Rose pulled away and looked him straight in the eye, "I know it hasn't happened for you yet, and I'll try not to give anything away, but you never gave me the chance to say goodbye. I know for you regeneration isn't dying, but so much changed that for me it felt like you had died. There was no way to mourn, either; the person that I knew just disappeared. I understand better now. But I still need to say this. Goodbye, Doctor. Thank you." She reached up on her tiptoes and kissed his forehead gently.

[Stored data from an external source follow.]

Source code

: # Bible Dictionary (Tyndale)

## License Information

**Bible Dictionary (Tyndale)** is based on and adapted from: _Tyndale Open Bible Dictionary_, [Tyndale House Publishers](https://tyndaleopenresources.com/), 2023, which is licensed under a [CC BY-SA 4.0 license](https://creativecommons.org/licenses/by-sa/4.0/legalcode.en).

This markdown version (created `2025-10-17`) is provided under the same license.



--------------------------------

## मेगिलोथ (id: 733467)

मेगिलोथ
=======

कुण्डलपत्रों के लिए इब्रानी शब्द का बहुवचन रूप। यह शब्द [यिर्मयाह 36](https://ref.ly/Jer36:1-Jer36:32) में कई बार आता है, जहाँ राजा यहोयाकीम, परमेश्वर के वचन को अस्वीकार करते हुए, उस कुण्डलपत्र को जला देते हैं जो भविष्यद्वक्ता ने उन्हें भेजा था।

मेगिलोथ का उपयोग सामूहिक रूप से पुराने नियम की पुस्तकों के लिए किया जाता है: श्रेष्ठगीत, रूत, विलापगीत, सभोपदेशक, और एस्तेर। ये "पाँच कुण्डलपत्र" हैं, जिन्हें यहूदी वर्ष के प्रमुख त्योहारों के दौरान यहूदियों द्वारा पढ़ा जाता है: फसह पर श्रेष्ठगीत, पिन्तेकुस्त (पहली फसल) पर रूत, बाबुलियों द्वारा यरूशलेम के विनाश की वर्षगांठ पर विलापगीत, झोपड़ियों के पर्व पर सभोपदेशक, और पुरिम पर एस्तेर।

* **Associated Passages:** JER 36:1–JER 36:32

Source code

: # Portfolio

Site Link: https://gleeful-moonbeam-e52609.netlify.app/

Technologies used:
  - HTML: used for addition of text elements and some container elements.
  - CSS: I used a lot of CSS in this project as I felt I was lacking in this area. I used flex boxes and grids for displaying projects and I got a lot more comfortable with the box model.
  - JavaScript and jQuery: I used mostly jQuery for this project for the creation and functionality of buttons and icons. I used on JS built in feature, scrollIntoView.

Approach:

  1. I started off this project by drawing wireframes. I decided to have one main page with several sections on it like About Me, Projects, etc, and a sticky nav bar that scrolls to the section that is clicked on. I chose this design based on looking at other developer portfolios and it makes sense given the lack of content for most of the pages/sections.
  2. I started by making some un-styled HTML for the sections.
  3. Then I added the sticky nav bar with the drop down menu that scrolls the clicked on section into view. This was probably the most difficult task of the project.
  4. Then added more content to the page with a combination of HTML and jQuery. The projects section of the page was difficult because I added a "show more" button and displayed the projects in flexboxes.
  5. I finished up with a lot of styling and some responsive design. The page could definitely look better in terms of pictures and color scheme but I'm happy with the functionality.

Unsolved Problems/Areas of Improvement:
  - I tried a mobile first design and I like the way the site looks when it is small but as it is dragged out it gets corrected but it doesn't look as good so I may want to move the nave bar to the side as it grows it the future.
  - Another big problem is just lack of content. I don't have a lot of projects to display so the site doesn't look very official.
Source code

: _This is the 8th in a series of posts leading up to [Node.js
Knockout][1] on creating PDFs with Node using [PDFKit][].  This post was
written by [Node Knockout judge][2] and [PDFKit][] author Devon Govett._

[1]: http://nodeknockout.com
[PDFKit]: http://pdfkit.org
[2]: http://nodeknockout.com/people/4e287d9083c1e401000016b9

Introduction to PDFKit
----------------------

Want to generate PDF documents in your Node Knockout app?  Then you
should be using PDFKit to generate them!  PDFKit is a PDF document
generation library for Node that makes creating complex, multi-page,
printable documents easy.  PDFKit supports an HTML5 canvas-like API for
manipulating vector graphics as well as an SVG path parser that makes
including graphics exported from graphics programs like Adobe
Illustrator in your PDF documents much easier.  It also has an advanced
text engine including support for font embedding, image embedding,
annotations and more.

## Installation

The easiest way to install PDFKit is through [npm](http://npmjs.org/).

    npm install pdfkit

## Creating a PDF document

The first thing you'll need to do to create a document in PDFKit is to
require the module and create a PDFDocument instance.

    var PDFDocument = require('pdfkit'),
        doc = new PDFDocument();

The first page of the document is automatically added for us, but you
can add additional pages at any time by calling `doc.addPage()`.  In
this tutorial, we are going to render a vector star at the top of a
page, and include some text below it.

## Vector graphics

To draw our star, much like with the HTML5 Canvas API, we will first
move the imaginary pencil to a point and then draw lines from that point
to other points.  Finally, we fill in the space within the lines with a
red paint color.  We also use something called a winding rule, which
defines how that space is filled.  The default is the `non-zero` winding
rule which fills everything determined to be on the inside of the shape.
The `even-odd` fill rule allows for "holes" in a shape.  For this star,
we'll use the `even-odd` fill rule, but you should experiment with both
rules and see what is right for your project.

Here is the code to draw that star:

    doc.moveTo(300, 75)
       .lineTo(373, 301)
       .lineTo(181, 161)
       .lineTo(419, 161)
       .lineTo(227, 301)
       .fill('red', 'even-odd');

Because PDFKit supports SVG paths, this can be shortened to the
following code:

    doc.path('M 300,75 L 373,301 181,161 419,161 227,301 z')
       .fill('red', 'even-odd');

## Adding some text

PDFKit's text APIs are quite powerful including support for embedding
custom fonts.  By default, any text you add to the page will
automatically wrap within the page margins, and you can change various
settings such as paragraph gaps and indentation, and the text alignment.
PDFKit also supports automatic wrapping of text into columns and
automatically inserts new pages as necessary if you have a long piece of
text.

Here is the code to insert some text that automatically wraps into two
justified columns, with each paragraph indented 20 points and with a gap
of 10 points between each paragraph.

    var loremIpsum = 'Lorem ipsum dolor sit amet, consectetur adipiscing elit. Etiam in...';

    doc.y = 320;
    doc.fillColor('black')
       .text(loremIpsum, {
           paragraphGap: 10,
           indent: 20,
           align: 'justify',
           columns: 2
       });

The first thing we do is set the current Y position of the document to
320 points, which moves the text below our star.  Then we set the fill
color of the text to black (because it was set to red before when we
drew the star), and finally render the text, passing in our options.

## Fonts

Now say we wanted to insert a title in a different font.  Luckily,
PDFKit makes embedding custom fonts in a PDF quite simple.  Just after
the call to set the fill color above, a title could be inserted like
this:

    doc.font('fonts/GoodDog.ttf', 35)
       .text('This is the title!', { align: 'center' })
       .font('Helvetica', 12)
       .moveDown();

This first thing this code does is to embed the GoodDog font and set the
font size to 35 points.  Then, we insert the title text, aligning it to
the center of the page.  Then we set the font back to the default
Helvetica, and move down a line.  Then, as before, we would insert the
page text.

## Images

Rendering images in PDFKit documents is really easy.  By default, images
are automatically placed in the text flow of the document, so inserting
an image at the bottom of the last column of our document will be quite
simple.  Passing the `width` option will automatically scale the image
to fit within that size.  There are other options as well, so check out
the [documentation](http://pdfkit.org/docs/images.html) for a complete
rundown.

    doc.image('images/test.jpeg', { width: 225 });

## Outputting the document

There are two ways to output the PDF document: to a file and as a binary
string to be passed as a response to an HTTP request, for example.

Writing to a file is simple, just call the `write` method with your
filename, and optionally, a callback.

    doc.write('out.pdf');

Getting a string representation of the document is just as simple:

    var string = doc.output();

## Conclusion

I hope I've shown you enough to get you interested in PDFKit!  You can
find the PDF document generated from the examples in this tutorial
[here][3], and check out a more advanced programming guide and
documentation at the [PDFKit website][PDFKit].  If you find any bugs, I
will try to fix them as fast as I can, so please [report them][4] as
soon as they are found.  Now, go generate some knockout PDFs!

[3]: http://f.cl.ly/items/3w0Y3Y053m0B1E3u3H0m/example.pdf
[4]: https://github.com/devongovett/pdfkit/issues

Then she turned to the new Doctor, taking his hand. Both Doctors stood silently. The old Doctor was confused; he broke the silence first, "Rose Tyler, there was never any reason to mourn."

The new Doctor squeezed her hand, and she smiled for them both, though she didn't quite understand. Then she broke the moment, "Right, Doctor, you have a dinner date to get to, and we have a universe to explore! Till the next time?"

She had meant it as a formality, but he smiled, "Always."

Rose and her Doctor turned away from the figure who was more memory than man. Rose let her mind tuck the memory away, and found that she thought of him not as a friend she had lost, but as a friend who had changed. Suddenly she understood. He hadn't died. He was still a part of the man who was holding her hand. Rose gazed up at the Doctor, seeing the echo of the man that was in the corners of his eyes. She grinned at him, "Hello again."

They strode towards the correct TARDIS, breaking into a run as it came into view. Running was second nature to her now. Sprinting headlong towards the TARDIS, hand in hand with the Doctor, towards the next adventure – there was no better place to be.